Fight over Duwamish ancestry rages as tribes mark princess' death
Tuesday marks the 126th anniversary of the death of Kikisoblu, oldest daughter of Seattle's namesake, Chief Si'ahl, leader of the Duwamish and Suquamish tribes.
Why it matters: The battle over Duwamish ancestry is still raging.
- The Duwamish Tribe, a nonprofit group of descendants based in West Seattle, filed a lawsuit this month challenging the U.S. Bureau of Indian Affairs' denial of its formal 45-year quest for federal acknowledgment.
- Several local federally recognized tribes oppose the group's federal recognition bid, including the Muckleshoot and Suquamish, which claim they're the rightful tribes of Duwamish ancestry.

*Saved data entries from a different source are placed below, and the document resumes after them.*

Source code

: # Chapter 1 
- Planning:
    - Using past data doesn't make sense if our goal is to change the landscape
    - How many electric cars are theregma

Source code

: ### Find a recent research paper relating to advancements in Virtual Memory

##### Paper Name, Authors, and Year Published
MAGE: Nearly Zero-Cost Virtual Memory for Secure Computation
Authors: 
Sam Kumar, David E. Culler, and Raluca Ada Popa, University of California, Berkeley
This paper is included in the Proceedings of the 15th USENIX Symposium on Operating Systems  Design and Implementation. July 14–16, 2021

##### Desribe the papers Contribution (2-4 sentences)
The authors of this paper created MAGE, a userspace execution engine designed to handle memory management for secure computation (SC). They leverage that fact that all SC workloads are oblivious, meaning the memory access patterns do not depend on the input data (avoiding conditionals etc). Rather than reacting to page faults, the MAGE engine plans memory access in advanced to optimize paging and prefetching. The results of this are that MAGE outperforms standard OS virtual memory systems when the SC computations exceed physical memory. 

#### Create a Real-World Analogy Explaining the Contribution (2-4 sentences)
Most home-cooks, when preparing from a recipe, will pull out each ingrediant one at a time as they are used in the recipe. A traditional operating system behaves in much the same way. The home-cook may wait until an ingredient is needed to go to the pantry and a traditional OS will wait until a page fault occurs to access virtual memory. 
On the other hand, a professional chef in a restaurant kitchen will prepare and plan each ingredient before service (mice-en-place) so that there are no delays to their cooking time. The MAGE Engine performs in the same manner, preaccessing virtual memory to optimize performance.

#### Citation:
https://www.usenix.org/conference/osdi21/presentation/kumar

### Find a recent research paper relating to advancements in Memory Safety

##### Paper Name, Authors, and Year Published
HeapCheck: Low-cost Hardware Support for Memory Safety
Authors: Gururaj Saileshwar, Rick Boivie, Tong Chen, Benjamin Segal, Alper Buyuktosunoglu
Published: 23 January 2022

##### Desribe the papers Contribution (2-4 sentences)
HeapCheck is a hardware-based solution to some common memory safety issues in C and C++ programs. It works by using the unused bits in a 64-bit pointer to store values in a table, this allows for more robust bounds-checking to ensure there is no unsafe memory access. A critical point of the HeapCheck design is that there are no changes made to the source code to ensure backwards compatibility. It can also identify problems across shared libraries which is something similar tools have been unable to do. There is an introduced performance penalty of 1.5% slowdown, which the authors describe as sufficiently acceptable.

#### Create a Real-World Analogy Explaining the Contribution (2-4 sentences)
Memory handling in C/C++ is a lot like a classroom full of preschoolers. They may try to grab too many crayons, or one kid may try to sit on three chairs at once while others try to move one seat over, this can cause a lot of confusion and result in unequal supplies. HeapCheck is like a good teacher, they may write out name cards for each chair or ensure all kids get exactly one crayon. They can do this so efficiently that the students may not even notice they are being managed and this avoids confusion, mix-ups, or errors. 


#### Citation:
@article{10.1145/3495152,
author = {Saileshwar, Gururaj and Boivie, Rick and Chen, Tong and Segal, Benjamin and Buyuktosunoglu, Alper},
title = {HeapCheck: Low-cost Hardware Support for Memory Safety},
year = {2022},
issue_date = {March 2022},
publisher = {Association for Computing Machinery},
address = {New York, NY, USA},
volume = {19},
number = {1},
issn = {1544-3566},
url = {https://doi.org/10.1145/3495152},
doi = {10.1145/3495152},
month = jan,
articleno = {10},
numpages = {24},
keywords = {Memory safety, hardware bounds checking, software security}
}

Between the lines: The federal acknowledgment process, which can be politically charged and pit tribe against tribe, is widely considered a broken system.
Details: Kikisoblu, known as Princess Angeline and described by Seattle author Timothy Egan as "the last Indian of Seattle," remains an icon in city history.
- After the 1855 Treaty of Point Elliott relegated the area's tribes to reservations, Kikisoblu refused to move out of her home near where the Pike Place Market stands today.
- She defied a city law banning Indians from living in Seattle and earned money washing clothes and weaving baskets.
- Kikisoblu is buried at the Lake View Cemetery near one of Seattle's founders: two-time mayor Henry Yesler.
The intrigue: Tourists flock to the Capitol Hill cemetery, but not for Kikisoblu. Most come to visit the graves of martial arts legend Bruce Lee, and his son, Brandon, who are buried side-by-side there.